PG Phriday: Extended Elections
One of the best features Postgres boasts is the ability to adapt. Any schmo off the street can write an extension and bolt it onto Postgres with nary a second glance. As proof, I’m going to whip one up really quick. That should be enough to convince anyone that it takes no skill at all to add functionality to Postgres.
Just so our extension actually does something, let’s start off with the instant-runoff code we wrote a few weeks ago. Except this time, we also want to transform it into a kind of utility to justify the fact it’s an extension. If it’s just a schema, a few tables and associated functions, it’s just another application.
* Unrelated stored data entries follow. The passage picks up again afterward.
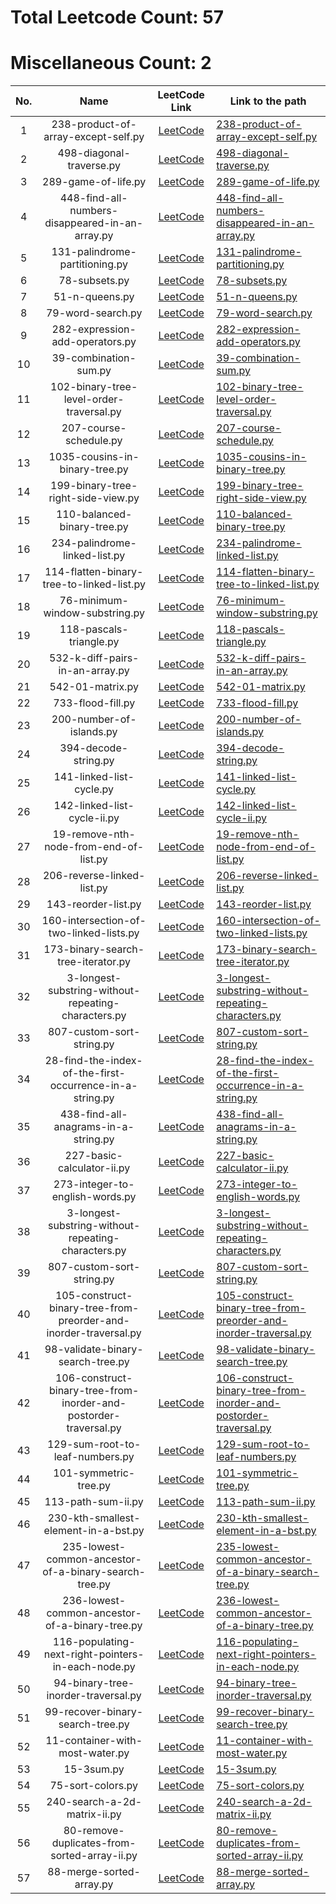 # Total Leetcode Count: 57

# Miscellaneous Count: 2

| No. | Name | LeetCode Link | Link to the path |
|:----:|:----:|:-------------:|------------------|
| 1 | 238-product-of-array-except-self.py | [LeetCode](https://leetcode.com/problems/product-of-array-except-self/) | [238-product-of-array-except-self.py](https://github.com/amishpapneja/relentless_algorithms/blob/master//special_200/Arrays/Array-1/238-product-of-array-except-self.py) |
| 2 | 498-diagonal-traverse.py | [LeetCode](https://leetcode.com/problems/diagonal-traverse/) | [498-diagonal-traverse.py](https://github.com/amishpapneja/relentless_algorithms/blob/master//special_200/Arrays/Array-1/498-diagonal-traverse.py) |
| 3 | 289-game-of-life.py | [LeetCode](https://leetcode.com/problems/game-of-life/) | [289-game-of-life.py](https://github.com/amishpapneja/relentless_algorithms/blob/master//special_200/Arrays/Array-2/289-game-of-life.py) |
| 4 | 448-find-all-numbers-disappeared-in-an-array.py | [LeetCode](https://leetcode.com/problems/find-all-numbers-disappeared-in-an-array/) | [448-find-all-numbers-disappeared-in-an-array.py](https://github.com/amishpapneja/relentless_algorithms/blob/master//special_200/Arrays/Array-2/448-find-all-numbers-disappeared-in-an-array.py) |
| 5 | 131-palindrome-partitioning.py | [LeetCode](https://leetcode.com/problems/palindrome-partitioning/) | [131-palindrome-partitioning.py](https://github.com/amishpapneja/relentless_algorithms/blob/master//special_200/Backtracking/Backtracking-2/131-palindrome-partitioning.py) |
| 6 | 78-subsets.py | [LeetCode](https://leetcode.com/problems/subsets/) | [78-subsets.py](https://github.com/amishpapneja/relentless_algorithms/blob/master//special_200/Backtracking/Backtracking-2/78-subsets.py) |
| 7 | 51-n-queens.py | [LeetCode](https://leetcode.com/problems/n-queens/) | [51-n-queens.py](https://github.com/amishpapneja/relentless_algorithms/blob/master//special_200/Backtracking/Backtracking-3/51-n-queens.py) |
| 8 | 79-word-search.py | [LeetCode](https://leetcode.com/problems/word-search/) | [79-word-search.py](https://github.com/amishpapneja/relentless_algorithms/blob/master//special_200/Backtracking/Backtracking-3/79-word-search.py) |
| 9 | 282-expression-add-operators.py | [LeetCode](https://leetcode.com/problems/expression-add-operators/) | [282-expression-add-operators.py](https://github.com/amishpapneja/relentless_algorithms/blob/master//special_200/Backtracking/Bactracking-1/282-expression-add-operators.py) |
| 10 | 39-combination-sum.py | [LeetCode](https://leetcode.com/problems/combination-sum/) | [39-combination-sum.py](https://github.com/amishpapneja/relentless_algorithms/blob/master//special_200/Backtracking/Bactracking-1/39-combination-sum.py) |
| 11 | 102-binary-tree-level-order-traversal.py | [LeetCode](https://leetcode.com/problems/binary-tree-level-order-traversal/) | [102-binary-tree-level-order-traversal.py](https://github.com/amishpapneja/relentless_algorithms/blob/master//special_200/BFS/BFS-1/102-binary-tree-level-order-traversal.py) |
| 12 | 207-course-schedule.py | [LeetCode](https://leetcode.com/problems/course-schedule/) | [207-course-schedule.py](https://github.com/amishpapneja/relentless_algorithms/blob/master//special_200/BFS/BFS-1/207-course-schedule.py) |
| 13 | 1035-cousins-in-binary-tree.py | [LeetCode](https://leetcode.com/problems/cousins-in-binary-tree/) | [1035-cousins-in-binary-tree.py](https://github.com/amishpapneja/relentless_algorithms/blob/master//special_200/BFS/BFS-2/1035-cousins-in-binary-tree.py) |
| 14 | 199-binary-tree-right-side-view.py | [LeetCode](https://leetcode.com/problems/binary-tree-right-side-view/) | [199-binary-tree-right-side-view.py](https://github.com/amishpapneja/relentless_algorithms/blob/master//special_200/BFS/BFS-2/199-binary-tree-right-side-view.py) |
| 15 | 110-balanced-binary-tree.py | [LeetCode](https://leetcode.com/problems/balanced-binary-tree/) | [110-balanced-binary-tree.py](https://github.com/amishpapneja/relentless_algorithms/blob/master//special_200/Competitive-Coding/Competitive-Coding-4/110-balanced-binary-tree.py) |
| 16 | 234-palindrome-linked-list.py | [LeetCode](https://leetcode.com/problems/palindrome-linked-list/) | [234-palindrome-linked-list.py](https://github.com/amishpapneja/relentless_algorithms/blob/master//special_200/Competitive-Coding/Competitive-Coding-4/234-palindrome-linked-list.py) |
| 17 | 114-flatten-binary-tree-to-linked-list.py | [LeetCode](https://leetcode.com/problems/flatten-binary-tree-to-linked-list/) | [114-flatten-binary-tree-to-linked-list.py](https://github.com/amishpapneja/relentless_algorithms/blob/master//special_200/Competitive-Coding/Competitive-Coding-8/114-flatten-binary-tree-to-linked-list.py) |
| 18 | 76-minimum-window-substring.py | [LeetCode](https://leetcode.com/problems/minimum-window-substring/) | [76-minimum-window-substring.py](https://github.com/amishpapneja/relentless_algorithms/blob/master//special_200/Competitive-Coding/Competitive-Coding-8/76-minimum-window-substring.py) |
| 19 | 118-pascals-triangle.py | [LeetCode](https://leetcode.com/problems/pascals-triangle/) | [118-pascals-triangle.py](https://github.com/amishpapneja/relentless_algorithms/blob/master//special_200/Competitive-Coding/Competitive_Coding-3/118-pascals-triangle.py) |
| 20 | 532-k-diff-pairs-in-an-array.py | [LeetCode](https://leetcode.com/problems/k-diff-pairs-in-an-array/) | [532-k-diff-pairs-in-an-array.py](https://github.com/amishpapneja/relentless_algorithms/blob/master//special_200/Competitive-Coding/Competitive_Coding-3/532-k-diff-pairs-in-an-array.py) |
| 21 | 542-01-matrix.py | [LeetCode](https://leetcode.com/problems/01-matrix/) | [542-01-matrix.py](https://github.com/amishpapneja/relentless_algorithms/blob/master//special_200/DFS/DFS-1/542-01-matrix.py) |
| 22 | 733-flood-fill.py | [LeetCode](https://leetcode.com/problems/flood-fill/) | [733-flood-fill.py](https://github.com/amishpapneja/relentless_algorithms/blob/master//special_200/DFS/DFS-1/733-flood-fill.py) |
| 23 | 200-number-of-islands.py | [LeetCode](https://leetcode.com/problems/number-of-islands/) | [200-number-of-islands.py](https://github.com/amishpapneja/relentless_algorithms/blob/master//special_200/DFS/DFS-2/200-number-of-islands.py) |
| 24 | 394-decode-string.py | [LeetCode](https://leetcode.com/problems/decode-string/) | [394-decode-string.py](https://github.com/amishpapneja/relentless_algorithms/blob/master//special_200/DFS/DFS-2/394-decode-string.py) |
| 25 | 141-linked-list-cycle.py | [LeetCode](https://leetcode.com/problems/linked-list-cycle/) | [141-linked-list-cycle.py](https://github.com/amishpapneja/relentless_algorithms/blob/master//special_200/Linked-List/Linked-List-1/141-linked-list-cycle.py) |
| 26 | 142-linked-list-cycle-ii.py | [LeetCode](https://leetcode.com/problems/linked-list-cycle-ii/) | [142-linked-list-cycle-ii.py](https://github.com/amishpapneja/relentless_algorithms/blob/master//special_200/Linked-List/Linked-List-1/142-linked-list-cycle-ii.py) |
| 27 | 19-remove-nth-node-from-end-of-list.py | [LeetCode](https://leetcode.com/problems/remove-nth-node-from-end-of-list/) | [19-remove-nth-node-from-end-of-list.py](https://github.com/amishpapneja/relentless_algorithms/blob/master//special_200/Linked-List/Linked-List-1/19-remove-nth-node-from-end-of-list.py) |
| 28 | 206-reverse-linked-list.py | [LeetCode](https://leetcode.com/problems/reverse-linked-list/) | [206-reverse-linked-list.py](https://github.com/amishpapneja/relentless_algorithms/blob/master//special_200/Linked-List/Linked-List-1/206-reverse-linked-list.py) |
| 29 | 143-reorder-list.py | [LeetCode](https://leetcode.com/problems/reorder-list/) | [143-reorder-list.py](https://github.com/amishpapneja/relentless_algorithms/blob/master//special_200/Linked-List/Linked-List-2/143-reorder-list.py) |
| 30 | 160-intersection-of-two-linked-lists.py | [LeetCode](https://leetcode.com/problems/intersection-of-two-linked-lists/) | [160-intersection-of-two-linked-lists.py](https://github.com/amishpapneja/relentless_algorithms/blob/master//special_200/Linked-List/Linked-List-2/160-intersection-of-two-linked-lists.py) |
| 31 | 173-binary-search-tree-iterator.py | [LeetCode](https://leetcode.com/problems/binary-search-tree-iterator/) | [173-binary-search-tree-iterator.py](https://github.com/amishpapneja/relentless_algorithms/blob/master//special_200/Linked-List/Linked-List-2/173-binary-search-tree-iterator.py) |
| 32 | 3-longest-substring-without-repeating-characters.py | [LeetCode](https://leetcode.com/problems/longest-substring-without-repeating-characters/) | [3-longest-substring-without-repeating-characters.py](https://github.com/amishpapneja/relentless_algorithms/blob/master//special_200/Strings/Strings-1/3-longest-substring-without-repeating-characters.py) |
| 33 | 807-custom-sort-string.py | [LeetCode](https://leetcode.com/problems/custom-sort-string/) | [807-custom-sort-string.py](https://github.com/amishpapneja/relentless_algorithms/blob/master//special_200/Strings/Strings-1/807-custom-sort-string.py) |
| 34 | 28-find-the-index-of-the-first-occurrence-in-a-string.py | [LeetCode](https://leetcode.com/problems/find-the-index-of-the-first-occurrence-in-a-string/) | [28-find-the-index-of-the-first-occurrence-in-a-string.py](https://github.com/amishpapneja/relentless_algorithms/blob/master//special_200/Strings/Strings-2/28-find-the-index-of-the-first-occurrence-in-a-string.py) |
| 35 | 438-find-all-anagrams-in-a-string.py | [LeetCode](https://leetcode.com/problems/find-all-anagrams-in-a-string/) | [438-find-all-anagrams-in-a-string.py](https://github.com/amishpapneja/relentless_algorithms/blob/master//special_200/Strings/Strings-2/438-find-all-anagrams-in-a-string.py) |
| 36 | 227-basic-calculator-ii.py | [LeetCode](https://leetcode.com/problems/basic-calculator-ii/) | [227-basic-calculator-ii.py](https://github.com/amishpapneja/relentless_algorithms/blob/master//special_200/Strings/Strings-3/227-basic-calculator-ii.py) |
| 37 | 273-integer-to-english-words.py | [LeetCode](https://leetcode.com/problems/integer-to-english-words/) | [273-integer-to-english-words.py](https://github.com/amishpapneja/relentless_algorithms/blob/master//special_200/Strings/Strings-3/273-integer-to-english-words.py) |
| 38 | 3-longest-substring-without-repeating-characters.py | [LeetCode](https://leetcode.com/problems/longest-substring-without-repeating-characters/) | [3-longest-substring-without-repeating-characters.py](https://github.com/amishpapneja/relentless_algorithms/blob/master//special_200/Strings-1/3-longest-substring-without-repeating-characters.py) |
| 39 | 807-custom-sort-string.py | [LeetCode](https://leetcode.com/problems/custom-sort-string/) | [807-custom-sort-string.py](https://github.com/amishpapneja/relentless_algorithms/blob/master//special_200/Strings-1/807-custom-sort-string.py) |
| 40 | 105-construct-binary-tree-from-preorder-and-inorder-traversal.py | [LeetCode](https://leetcode.com/problems/construct-binary-tree-from-preorder-and-inorder-traversal/) | [105-construct-binary-tree-from-preorder-and-inorder-traversal.py](https://github.com/amishpapneja/relentless_algorithms/blob/master//special_200/Trees/Trees-1/105-construct-binary-tree-from-preorder-and-inorder-traversal.py) |
| 41 | 98-validate-binary-search-tree.py | [LeetCode](https://leetcode.com/problems/validate-binary-search-tree/) | [98-validate-binary-search-tree.py](https://github.com/amishpapneja/relentless_algorithms/blob/master//special_200/Trees/Trees-1/98-validate-binary-search-tree.py) |
| 42 | 106-construct-binary-tree-from-inorder-and-postorder-traversal.py | [LeetCode](https://leetcode.com/problems/construct-binary-tree-from-inorder-and-postorder-traversal/) | [106-construct-binary-tree-from-inorder-and-postorder-traversal.py](https://github.com/amishpapneja/relentless_algorithms/blob/master//special_200/Trees/Trees-2/106-construct-binary-tree-from-inorder-and-postorder-traversal.py) |
| 43 | 129-sum-root-to-leaf-numbers.py | [LeetCode](https://leetcode.com/problems/sum-root-to-leaf-numbers/) | [129-sum-root-to-leaf-numbers.py](https://github.com/amishpapneja/relentless_algorithms/blob/master//special_200/Trees/Trees-2/129-sum-root-to-leaf-numbers.py) |
| 44 | 101-symmetric-tree.py | [LeetCode](https://leetcode.com/problems/symmetric-tree/) | [101-symmetric-tree.py](https://github.com/amishpapneja/relentless_algorithms/blob/master//special_200/Trees/Trees-3/101-symmetric-tree.py) |
| 45 | 113-path-sum-ii.py | [LeetCode](https://leetcode.com/problems/path-sum-ii/) | [113-path-sum-ii.py](https://github.com/amishpapneja/relentless_algorithms/blob/master//special_200/Trees/Trees-3/113-path-sum-ii.py) |
| 46 | 230-kth-smallest-element-in-a-bst.py | [LeetCode](https://leetcode.com/problems/kth-smallest-element-in-a-bst/) | [230-kth-smallest-element-in-a-bst.py](https://github.com/amishpapneja/relentless_algorithms/blob/master//special_200/Trees/Trees-4/230-kth-smallest-element-in-a-bst.py) |
| 47 | 235-lowest-common-ancestor-of-a-binary-search-tree.py | [LeetCode](https://leetcode.com/problems/lowest-common-ancestor-of-a-binary-search-tree/) | [235-lowest-common-ancestor-of-a-binary-search-tree.py](https://github.com/amishpapneja/relentless_algorithms/blob/master//special_200/Trees/Trees-4/235-lowest-common-ancestor-of-a-binary-search-tree.py) |
| 48 | 236-lowest-common-ancestor-of-a-binary-tree.py | [LeetCode](https://leetcode.com/problems/lowest-common-ancestor-of-a-binary-tree/) | [236-lowest-common-ancestor-of-a-binary-tree.py](https://github.com/amishpapneja/relentless_algorithms/blob/master//special_200/Trees/Trees-4/236-lowest-common-ancestor-of-a-binary-tree.py) |
| 49 | 116-populating-next-right-pointers-in-each-node.py | [LeetCode](https://leetcode.com/problems/populating-next-right-pointers-in-each-node/) | [116-populating-next-right-pointers-in-each-node.py](https://github.com/amishpapneja/relentless_algorithms/blob/master//special_200/Trees/Trees-5/116-populating-next-right-pointers-in-each-node.py) |
| 50 | 94-binary-tree-inorder-traversal.py | [LeetCode](https://leetcode.com/problems/binary-tree-inorder-traversal/) | [94-binary-tree-inorder-traversal.py](https://github.com/amishpapneja/relentless_algorithms/blob/master//special_200/Trees/Trees-5/94-binary-tree-inorder-traversal.py) |
| 51 | 99-recover-binary-search-tree.py | [LeetCode](https://leetcode.com/problems/recover-binary-search-tree/) | [99-recover-binary-search-tree.py](https://github.com/amishpapneja/relentless_algorithms/blob/master//special_200/Trees/Trees-5/99-recover-binary-search-tree.py) |
| 52 | 11-container-with-most-water.py | [LeetCode](https://leetcode.com/problems/container-with-most-water/) | [11-container-with-most-water.py](https://github.com/amishpapneja/relentless_algorithms/blob/master//special_200/Two-Pointers/Two-Pointers-1/11-container-with-most-water.py) |
| 53 | 15-3sum.py | [LeetCode](https://leetcode.com/problems/3sum/) | [15-3sum.py](https://github.com/amishpapneja/relentless_algorithms/blob/master//special_200/Two-Pointers/Two-Pointers-1/15-3sum.py) |
| 54 | 75-sort-colors.py | [LeetCode](https://leetcode.com/problems/sort-colors/) | [75-sort-colors.py](https://github.com/amishpapneja/relentless_algorithms/blob/master//special_200/Two-Pointers/Two-Pointers-1/75-sort-colors.py) |
| 55 | 240-search-a-2d-matrix-ii.py | [LeetCode](https://leetcode.com/problems/search-a-2d-matrix-ii/) | [240-search-a-2d-matrix-ii.py](https://github.com/amishpapneja/relentless_algorithms/blob/master//special_200/Two-Pointers/Two-Pointers-2/240-search-a-2d-matrix-ii.py) |
| 56 | 80-remove-duplicates-from-sorted-array-ii.py | [LeetCode](https://leetcode.com/problems/remove-duplicates-from-sorted-array-ii/) | [80-remove-duplicates-from-sorted-array-ii.py](https://github.com/amishpapneja/relentless_algorithms/blob/master//special_200/Two-Pointers/Two-Pointers-2/80-remove-duplicates-from-sorted-array-ii.py) |
| 57 | 88-merge-sorted-array.py | [LeetCode](https://leetcode.com/problems/merge-sorted-array/) | [88-merge-sorted-array.py](https://github.com/amishpapneja/relentless_algorithms/blob/master//special_200/Two-Pointers/Two-Pointers-2/88-merge-sorted-array.py) |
Let’s start with the preamble in our SQL file:
\echo Use "CREATE EXTENSION irv;" to load this file. \quit
SET client_min_messages = warning;
--------------------------------------
-- CREATE EXTENSION USER
--------------------------------------
DO $$
BEGIN
PERFORM 1
FROM pg_roles
WHERE rolname = 'irv_role';
IF NOT FOUND THEN
EXECUTE 'CREATE ROLE irv_role';
EXECUTE 'GRANT USAGE ON SCHEMA @extschema@ TO irv_role';
END IF;
END;
$$ LANGUAGE plpgsql;
It’s best to begin with a line that prevents the extension from being executed as a simple SQL script. After that, we set the extension to report any warnings during installation.
The giant DO
block is an old trick some extension authors use. When an extension is installed, it is generally owned only by the user who installed it. In most cases, this is a superuser of some kind, and that means nobody else can use the extension. Here, we’re creating a role that will have all necessary grants to call extension functions or view table contents. Then we can just grant the role to any users that should have access to the extension.
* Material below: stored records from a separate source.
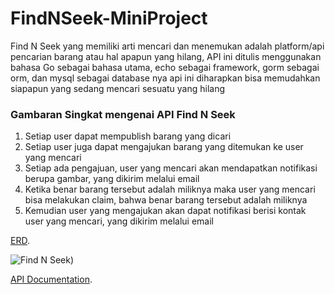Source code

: # FindNSeek-MiniProject

Find N Seek yang memiliki arti mencari dan menemukan adalah platform/api pencarian barang atau hal apapun yang hilang, API ini ditulis menggunakan bahasa Go sebagai bahasa utama, echo sebagai framework, gorm sebagai orm, dan mysql sebagai database nya api ini diharapkan bisa memudahkan siapapun yang sedang mencari sesuatu yang hilang

### Gambaran Singkat mengenai API Find N Seek
  1. Setiap user dapat mempublish barang yang dicari
  2. Setiap user juga dapat mengajukan barang yang ditemukan ke user yang mencari
  3. Setiap ada pengajuan, user yang mencari akan mendapatkan notifikasi berupa gambar, yang dikirim melalui email
  4. Ketika benar barang tersebut adalah miliknya maka user yang mencari bisa melakukan claim, bahwa benar barang tersebut adalah miliknya
  5. Kemudian user yang mengajukan akan dapat notifikasi berisi kontak user yang mencari, yang dikirim melalui email

[ERD](https://lucid.app/lucidchart/7d2520c7-57c8-4b63-a8f4-83c51fed858f/edit?viewport_loc=-2923%2C-2859%2C11082%2C5042%2C0_0&invitationId=inv_f1fe26c2-4691-402a-b714-395326c1e371 "Find N Seek ERD").

![Find N Seek)](https://github.com/anzalass/FindNSeek-MiniProject/assets/109114576/a0e69fad-a2b5-4519-b707-9b1da94d9f45)

[API Documentation](https://documenter.getpostman.com/view/25780742/2s9YRGy98F "Find N Seek Documentation").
Next we should create our tables:
CREATE TABLE election
(
election_id SERIAL PRIMARY KEY,
election_name VARCHAR NOT NULL,
schema_name VARCHAR NOT NULL UNIQUE
);
CREATE INDEX idx_election_election_name
ON election (election_name);
SELECT pg_catalog.pg_extension_config_dump('election', '');
CREATE TABLE candidate
(
candidate_id SERIAL PRIMARY KEY,
election_id INT NOT NULL REFERENCES election,
candidate_name VARCHAR NOT NULL
);
CREATE INDEX idx_candidate_candidate_name
ON candidate (candidate_name);
SELECT pg_catalog.pg_extension_config_dump('candidate', '');
CREATE TABLE vote
(
election_id INT NOT NULL REFERENCES election,
candidate_list INT[] NOT NULL
);
CREATE INDEX idx_vote_election_id
ON vote (election_id);
CREATE TABLE scratch
(
candidate_name VARCHAR,
votes BIGINT,
percent NUMERIC,
my_round INT
);
By and large, these are the same as before. But notice that we’re invoking pg_extension_config_dump
after two of the tables. This is because the election
and candidate
tables contain election metadata, and we want pg_dump
to retain that information. Normally extensions don’t contain user data, so the presumption is that recreating the extension during database population is sufficient. Well, if we want to dump and then restore our database contents and retain the elections and associated candidates, we need to register those tables with Postgres.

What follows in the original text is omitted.